JEE Advance - Chemistry (2012 - Paper 1 Offline - No. 1)

The kinetic energy of an electron in the second Bohr orbit of a hydrogen atom is [$$\alpha_0$$ is Bohr radius]

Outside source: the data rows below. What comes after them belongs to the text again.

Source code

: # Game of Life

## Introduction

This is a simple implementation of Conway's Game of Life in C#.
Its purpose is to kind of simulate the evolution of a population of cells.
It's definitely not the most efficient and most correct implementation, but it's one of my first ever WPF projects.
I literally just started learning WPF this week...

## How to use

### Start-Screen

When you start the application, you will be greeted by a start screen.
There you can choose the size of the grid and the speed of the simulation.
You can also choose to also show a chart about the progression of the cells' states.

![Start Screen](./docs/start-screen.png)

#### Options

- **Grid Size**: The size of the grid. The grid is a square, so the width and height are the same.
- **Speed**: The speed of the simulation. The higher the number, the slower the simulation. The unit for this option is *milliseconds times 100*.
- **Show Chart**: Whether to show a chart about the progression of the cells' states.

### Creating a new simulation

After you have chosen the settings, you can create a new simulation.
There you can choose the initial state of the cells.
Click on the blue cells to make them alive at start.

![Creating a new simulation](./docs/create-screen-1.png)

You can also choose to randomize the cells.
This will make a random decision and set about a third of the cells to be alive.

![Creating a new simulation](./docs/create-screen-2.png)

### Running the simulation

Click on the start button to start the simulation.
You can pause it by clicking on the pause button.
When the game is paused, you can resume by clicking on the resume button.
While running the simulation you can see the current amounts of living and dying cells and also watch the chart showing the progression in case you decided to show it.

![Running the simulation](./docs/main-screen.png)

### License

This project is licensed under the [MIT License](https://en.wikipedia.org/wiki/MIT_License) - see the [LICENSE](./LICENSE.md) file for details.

$${h^2 \over {4{\pi ^2}m\alpha _0^2}}$$

$${h^2 \over {16{\pi ^2}m\alpha _0^2}}$$

$${h^2 \over {32{\pi ^2}m\alpha _0^2}}$$

$${h^2 \over {64{\pi ^2}m\alpha _0^2}}$$

For Bohr orbit, angular momentum is

$$mvr_n = \frac{nh}{2\pi}$$

Velocity, $$v = \frac{nh}{2\pi mr_n} \quad \text{... (i)}$$

Kinetic energy, $$K.E. = \frac{1}{2}mv^2 \quad \text{... (ii)}$$

By putting the value of $v$ from (i) into (ii),

$$K.E. = \frac{1}{2}m \times \frac{n^2h^2}{4\pi^2m^2r_n^2} = \frac{n^2h^2}{8\pi^2mr_n^2}$$

For second Bohr orbit, $n = 2$

$$r_n = a_0 \times n^2 \quad (a_0 = \text{Bohr radius})$$

$$r_n = 4a_0$$

$$K.E. = \frac{(2)^2h^2}{8\pi^2m(4a_0)^2}$$

Thus, $$K.E. = \frac{h^2}{32\pi^2ma_0^2}$$